▶ **What the task asks**: Please copy exactly the lines from the top of the data through the line containing "faults;Fault diagnosis;Switches;Inverters;Insulated gate", and nothing else.
★ ★ ★ ★ ★
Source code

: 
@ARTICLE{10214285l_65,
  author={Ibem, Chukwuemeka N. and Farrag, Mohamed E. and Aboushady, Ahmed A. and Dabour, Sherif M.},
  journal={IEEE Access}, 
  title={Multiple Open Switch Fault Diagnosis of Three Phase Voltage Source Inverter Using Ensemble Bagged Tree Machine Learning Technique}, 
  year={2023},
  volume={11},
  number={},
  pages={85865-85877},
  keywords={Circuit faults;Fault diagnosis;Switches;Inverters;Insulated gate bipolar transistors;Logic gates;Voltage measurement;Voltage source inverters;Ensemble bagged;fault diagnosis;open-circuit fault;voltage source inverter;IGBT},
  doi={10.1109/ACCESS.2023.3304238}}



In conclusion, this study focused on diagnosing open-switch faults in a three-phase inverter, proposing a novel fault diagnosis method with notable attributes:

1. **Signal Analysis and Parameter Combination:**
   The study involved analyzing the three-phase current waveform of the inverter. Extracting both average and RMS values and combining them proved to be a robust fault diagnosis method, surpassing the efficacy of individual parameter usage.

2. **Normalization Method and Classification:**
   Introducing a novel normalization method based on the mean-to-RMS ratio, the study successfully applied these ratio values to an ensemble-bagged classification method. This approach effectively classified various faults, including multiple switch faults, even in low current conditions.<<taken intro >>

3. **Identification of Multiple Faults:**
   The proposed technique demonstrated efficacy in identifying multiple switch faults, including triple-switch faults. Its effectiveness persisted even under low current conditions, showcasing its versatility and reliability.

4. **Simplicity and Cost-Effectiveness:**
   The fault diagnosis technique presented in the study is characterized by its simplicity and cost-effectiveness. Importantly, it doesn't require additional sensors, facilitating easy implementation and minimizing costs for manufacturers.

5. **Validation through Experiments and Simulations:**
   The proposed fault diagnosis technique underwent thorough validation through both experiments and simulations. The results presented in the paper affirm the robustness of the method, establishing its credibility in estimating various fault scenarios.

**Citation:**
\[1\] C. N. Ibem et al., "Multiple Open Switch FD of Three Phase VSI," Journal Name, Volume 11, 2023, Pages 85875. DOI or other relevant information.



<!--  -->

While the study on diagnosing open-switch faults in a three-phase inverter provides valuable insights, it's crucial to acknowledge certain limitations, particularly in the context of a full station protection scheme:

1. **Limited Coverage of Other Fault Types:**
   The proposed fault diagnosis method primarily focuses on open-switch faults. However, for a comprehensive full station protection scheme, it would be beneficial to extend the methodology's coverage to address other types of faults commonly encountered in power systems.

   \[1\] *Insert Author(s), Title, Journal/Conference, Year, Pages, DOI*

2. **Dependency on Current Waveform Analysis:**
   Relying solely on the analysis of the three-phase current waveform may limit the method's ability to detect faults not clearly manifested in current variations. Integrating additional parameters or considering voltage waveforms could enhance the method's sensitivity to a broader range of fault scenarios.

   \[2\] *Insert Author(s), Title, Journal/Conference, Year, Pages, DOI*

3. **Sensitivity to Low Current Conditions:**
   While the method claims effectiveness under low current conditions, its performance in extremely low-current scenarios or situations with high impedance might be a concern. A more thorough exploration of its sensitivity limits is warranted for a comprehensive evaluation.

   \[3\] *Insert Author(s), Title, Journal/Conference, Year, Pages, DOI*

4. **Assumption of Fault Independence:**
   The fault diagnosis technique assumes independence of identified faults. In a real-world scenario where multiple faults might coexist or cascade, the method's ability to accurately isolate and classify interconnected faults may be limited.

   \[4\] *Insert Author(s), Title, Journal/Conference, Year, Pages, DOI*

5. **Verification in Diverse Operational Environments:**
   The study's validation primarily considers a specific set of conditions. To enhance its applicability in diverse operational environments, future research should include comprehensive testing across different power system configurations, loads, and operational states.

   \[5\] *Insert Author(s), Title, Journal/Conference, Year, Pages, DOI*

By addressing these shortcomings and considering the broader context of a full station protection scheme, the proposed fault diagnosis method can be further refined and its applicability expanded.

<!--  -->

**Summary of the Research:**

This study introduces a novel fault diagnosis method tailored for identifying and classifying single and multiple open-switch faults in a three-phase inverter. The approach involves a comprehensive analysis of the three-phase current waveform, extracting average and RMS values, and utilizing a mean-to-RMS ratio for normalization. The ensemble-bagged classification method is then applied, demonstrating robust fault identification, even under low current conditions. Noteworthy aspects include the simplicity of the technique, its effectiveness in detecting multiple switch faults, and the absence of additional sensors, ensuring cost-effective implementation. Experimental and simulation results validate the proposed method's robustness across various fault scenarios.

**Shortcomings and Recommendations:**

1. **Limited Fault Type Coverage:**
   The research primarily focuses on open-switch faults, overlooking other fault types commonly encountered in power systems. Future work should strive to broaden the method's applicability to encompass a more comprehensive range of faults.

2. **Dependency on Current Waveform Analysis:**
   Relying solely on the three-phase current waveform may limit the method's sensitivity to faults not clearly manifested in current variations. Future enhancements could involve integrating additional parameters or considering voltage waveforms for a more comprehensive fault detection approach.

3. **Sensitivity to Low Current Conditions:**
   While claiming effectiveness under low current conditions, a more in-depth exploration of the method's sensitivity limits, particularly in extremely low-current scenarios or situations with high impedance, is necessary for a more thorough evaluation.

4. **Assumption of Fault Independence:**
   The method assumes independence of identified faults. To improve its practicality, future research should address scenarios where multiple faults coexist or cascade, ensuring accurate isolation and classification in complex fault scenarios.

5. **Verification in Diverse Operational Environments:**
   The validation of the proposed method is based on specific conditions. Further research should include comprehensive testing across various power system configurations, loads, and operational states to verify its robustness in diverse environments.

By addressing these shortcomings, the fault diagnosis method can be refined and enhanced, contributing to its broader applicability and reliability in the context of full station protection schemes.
★ ★ ★ ★ ★
▶ **Written solution**:
Source code

: 
@ARTICLE{10214285l_65,
  author={Ibem, Chukwuemeka N. and Farrag, Mohamed E. and Aboushady, Ahmed A. and Dabour, Sherif M.},
  journal={IEEE Access}, 
  title={Multiple Open Switch Fault Diagnosis of Three Phase Voltage Source Inverter Using Ensemble Bagged Tree Machine Learning Technique}, 
  year={2023},
  volume={11},
  number={},
  pages={85865-85877},
  keywords={Circuit faults;Fault diagnosis;Switches;Inverters;Insulated gate bipolar transistors;Logic gates;Voltage measurement;Voltage source inverters;Ensemble bagged;fault diagnosis;open-circuit fault;voltage source inverter;IGBT},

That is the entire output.